[[ Supplied information open ]]

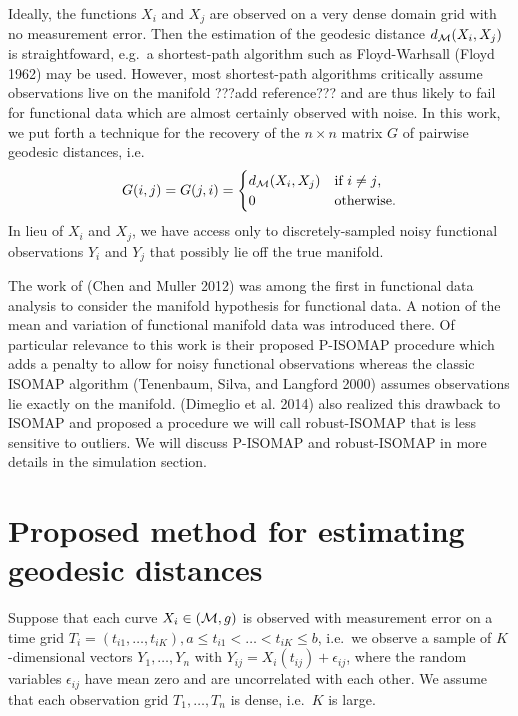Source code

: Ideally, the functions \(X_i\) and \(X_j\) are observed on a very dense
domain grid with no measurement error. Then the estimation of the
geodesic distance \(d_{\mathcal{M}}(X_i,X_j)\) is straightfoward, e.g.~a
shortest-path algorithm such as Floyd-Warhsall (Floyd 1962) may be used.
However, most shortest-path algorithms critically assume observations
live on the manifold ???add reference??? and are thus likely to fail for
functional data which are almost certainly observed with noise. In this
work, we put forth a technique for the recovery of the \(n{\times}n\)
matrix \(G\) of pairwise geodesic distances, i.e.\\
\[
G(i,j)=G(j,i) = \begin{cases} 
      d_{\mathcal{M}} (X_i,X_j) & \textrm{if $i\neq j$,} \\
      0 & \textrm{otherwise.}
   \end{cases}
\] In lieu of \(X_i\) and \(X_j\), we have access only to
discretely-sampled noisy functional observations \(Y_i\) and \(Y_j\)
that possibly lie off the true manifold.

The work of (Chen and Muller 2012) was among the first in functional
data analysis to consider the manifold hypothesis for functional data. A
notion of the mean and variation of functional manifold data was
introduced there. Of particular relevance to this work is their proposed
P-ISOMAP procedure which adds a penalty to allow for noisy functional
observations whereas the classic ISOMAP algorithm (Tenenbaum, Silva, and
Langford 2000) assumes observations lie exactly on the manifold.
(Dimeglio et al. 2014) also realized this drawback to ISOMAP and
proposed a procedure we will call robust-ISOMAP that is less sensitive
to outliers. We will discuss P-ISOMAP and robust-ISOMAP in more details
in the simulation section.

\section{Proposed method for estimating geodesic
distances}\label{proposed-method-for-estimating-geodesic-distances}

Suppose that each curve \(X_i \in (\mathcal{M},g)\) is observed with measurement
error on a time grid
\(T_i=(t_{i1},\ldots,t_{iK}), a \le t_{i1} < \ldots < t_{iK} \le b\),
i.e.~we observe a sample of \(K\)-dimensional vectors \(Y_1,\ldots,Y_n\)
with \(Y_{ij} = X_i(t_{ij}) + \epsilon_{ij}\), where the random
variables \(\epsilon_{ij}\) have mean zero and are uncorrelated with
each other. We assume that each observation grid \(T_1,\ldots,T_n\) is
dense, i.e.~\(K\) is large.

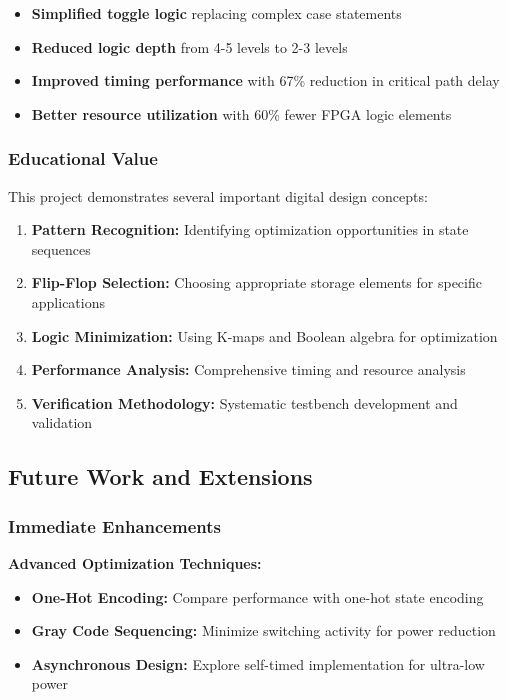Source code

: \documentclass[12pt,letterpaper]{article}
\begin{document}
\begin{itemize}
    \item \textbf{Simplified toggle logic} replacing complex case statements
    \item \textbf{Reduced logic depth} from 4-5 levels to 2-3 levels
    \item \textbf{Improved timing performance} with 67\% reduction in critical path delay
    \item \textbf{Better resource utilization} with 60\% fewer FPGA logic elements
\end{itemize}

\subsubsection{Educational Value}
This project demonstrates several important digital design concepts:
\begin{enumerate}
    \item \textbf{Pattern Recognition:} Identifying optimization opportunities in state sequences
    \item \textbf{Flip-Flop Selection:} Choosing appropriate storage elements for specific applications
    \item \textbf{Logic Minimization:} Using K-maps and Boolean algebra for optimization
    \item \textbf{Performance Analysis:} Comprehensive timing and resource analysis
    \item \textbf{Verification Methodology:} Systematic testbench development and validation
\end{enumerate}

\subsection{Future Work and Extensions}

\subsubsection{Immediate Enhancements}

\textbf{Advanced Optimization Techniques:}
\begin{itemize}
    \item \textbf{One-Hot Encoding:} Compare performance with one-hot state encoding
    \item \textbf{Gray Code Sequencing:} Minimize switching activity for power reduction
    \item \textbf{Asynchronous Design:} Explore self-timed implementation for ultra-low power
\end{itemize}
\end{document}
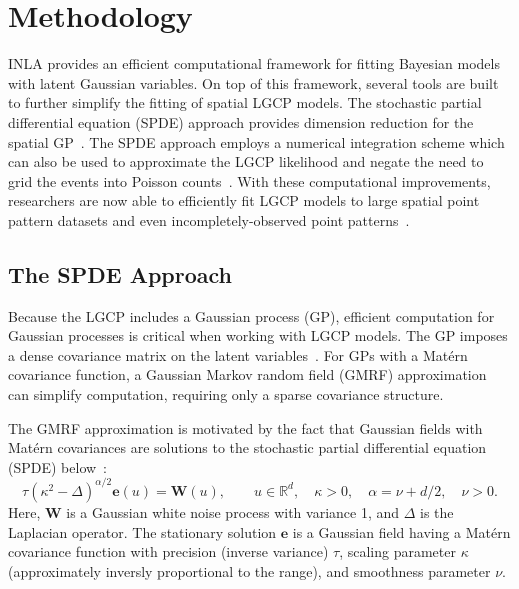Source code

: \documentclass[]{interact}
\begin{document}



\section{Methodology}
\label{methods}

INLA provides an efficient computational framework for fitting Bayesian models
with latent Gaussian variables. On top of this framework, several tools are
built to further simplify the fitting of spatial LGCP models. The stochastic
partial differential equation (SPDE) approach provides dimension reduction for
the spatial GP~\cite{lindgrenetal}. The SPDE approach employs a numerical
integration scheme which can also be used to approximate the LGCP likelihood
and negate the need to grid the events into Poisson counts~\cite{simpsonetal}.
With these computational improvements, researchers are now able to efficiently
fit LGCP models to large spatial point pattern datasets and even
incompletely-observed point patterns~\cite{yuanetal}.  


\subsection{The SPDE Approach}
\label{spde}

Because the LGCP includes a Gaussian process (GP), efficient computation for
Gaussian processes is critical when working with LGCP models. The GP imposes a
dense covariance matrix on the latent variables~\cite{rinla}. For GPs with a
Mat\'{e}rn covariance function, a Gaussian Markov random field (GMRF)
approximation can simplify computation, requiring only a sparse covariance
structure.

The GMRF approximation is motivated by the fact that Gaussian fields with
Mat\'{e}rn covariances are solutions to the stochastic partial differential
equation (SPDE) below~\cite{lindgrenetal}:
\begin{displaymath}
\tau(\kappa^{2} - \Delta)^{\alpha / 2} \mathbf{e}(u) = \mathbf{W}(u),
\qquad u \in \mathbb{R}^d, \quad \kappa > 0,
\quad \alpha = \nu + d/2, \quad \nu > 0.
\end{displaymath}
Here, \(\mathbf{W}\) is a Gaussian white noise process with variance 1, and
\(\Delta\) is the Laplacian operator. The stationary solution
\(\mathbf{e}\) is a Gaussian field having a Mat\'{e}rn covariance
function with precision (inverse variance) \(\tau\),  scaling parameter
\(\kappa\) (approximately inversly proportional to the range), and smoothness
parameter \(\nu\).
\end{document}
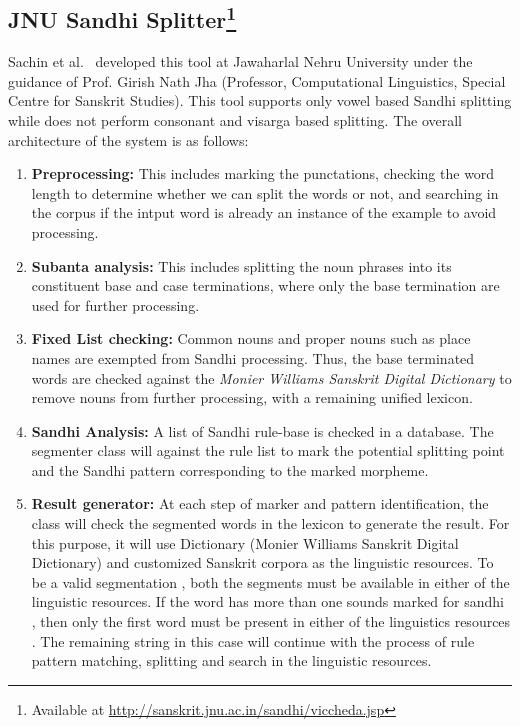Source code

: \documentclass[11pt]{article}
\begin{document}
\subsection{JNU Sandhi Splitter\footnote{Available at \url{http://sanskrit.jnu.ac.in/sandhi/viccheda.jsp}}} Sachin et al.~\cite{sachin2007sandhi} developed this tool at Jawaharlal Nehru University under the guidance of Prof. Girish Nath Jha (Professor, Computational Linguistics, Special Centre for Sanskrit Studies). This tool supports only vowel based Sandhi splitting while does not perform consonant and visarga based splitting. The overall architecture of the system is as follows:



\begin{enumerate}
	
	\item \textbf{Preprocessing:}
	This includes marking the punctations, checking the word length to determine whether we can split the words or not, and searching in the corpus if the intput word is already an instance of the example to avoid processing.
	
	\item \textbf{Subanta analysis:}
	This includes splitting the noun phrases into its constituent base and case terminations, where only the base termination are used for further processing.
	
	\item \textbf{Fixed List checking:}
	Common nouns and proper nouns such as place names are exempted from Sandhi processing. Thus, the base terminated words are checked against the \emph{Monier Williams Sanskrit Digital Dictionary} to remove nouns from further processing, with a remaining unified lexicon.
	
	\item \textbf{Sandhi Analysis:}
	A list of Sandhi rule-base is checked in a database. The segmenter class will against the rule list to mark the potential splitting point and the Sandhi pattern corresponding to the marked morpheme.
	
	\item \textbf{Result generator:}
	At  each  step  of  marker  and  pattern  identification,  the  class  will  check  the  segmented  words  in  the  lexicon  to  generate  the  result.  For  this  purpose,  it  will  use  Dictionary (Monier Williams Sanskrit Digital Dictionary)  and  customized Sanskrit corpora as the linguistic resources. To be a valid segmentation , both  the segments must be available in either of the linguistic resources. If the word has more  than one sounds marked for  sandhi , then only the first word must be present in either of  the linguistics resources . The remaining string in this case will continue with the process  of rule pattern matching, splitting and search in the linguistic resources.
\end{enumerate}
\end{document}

[[ Supplied information closed ]]
[[ Supplied information open ]]

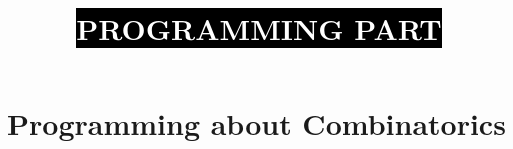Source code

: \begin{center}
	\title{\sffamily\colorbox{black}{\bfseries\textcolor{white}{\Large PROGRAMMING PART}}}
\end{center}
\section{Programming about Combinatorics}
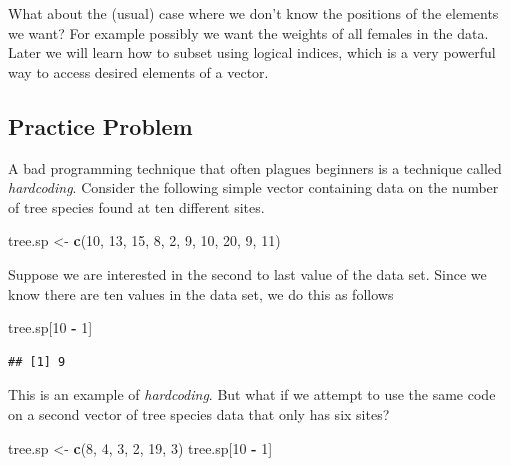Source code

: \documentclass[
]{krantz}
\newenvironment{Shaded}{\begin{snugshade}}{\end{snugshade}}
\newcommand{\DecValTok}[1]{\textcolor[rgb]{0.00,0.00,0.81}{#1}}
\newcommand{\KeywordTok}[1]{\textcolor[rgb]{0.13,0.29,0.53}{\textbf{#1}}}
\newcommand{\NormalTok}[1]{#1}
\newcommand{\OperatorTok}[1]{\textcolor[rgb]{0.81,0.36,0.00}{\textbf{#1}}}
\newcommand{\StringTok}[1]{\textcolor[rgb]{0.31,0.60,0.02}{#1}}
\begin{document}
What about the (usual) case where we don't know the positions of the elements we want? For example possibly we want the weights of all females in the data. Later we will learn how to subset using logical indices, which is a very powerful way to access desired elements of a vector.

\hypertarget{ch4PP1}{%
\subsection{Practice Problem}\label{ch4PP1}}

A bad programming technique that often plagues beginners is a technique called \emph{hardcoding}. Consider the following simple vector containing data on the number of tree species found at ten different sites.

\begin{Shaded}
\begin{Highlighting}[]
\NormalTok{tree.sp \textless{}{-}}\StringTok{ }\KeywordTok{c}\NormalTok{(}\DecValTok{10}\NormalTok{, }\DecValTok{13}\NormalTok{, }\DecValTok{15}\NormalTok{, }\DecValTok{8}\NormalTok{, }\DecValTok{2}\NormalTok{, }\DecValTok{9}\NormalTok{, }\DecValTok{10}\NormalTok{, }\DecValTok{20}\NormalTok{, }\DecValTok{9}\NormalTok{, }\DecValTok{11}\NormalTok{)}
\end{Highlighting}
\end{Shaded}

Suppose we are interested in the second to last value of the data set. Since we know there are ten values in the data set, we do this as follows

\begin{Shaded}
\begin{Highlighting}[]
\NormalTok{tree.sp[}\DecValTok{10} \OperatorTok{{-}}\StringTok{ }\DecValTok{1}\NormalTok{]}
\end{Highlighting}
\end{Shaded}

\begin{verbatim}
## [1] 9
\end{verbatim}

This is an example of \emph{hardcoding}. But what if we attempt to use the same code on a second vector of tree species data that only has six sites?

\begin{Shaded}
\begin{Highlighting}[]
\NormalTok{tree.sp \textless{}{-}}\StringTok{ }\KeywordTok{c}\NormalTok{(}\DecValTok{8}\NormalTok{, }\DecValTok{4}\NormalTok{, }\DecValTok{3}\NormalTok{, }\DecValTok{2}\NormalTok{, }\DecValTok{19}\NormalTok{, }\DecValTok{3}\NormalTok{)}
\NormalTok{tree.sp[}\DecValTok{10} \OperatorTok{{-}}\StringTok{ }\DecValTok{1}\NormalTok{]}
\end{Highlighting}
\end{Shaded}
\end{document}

[[ Supplied information closed ]]

Determine the number of lines above that include the word "possibly"; the reply is that number only.

2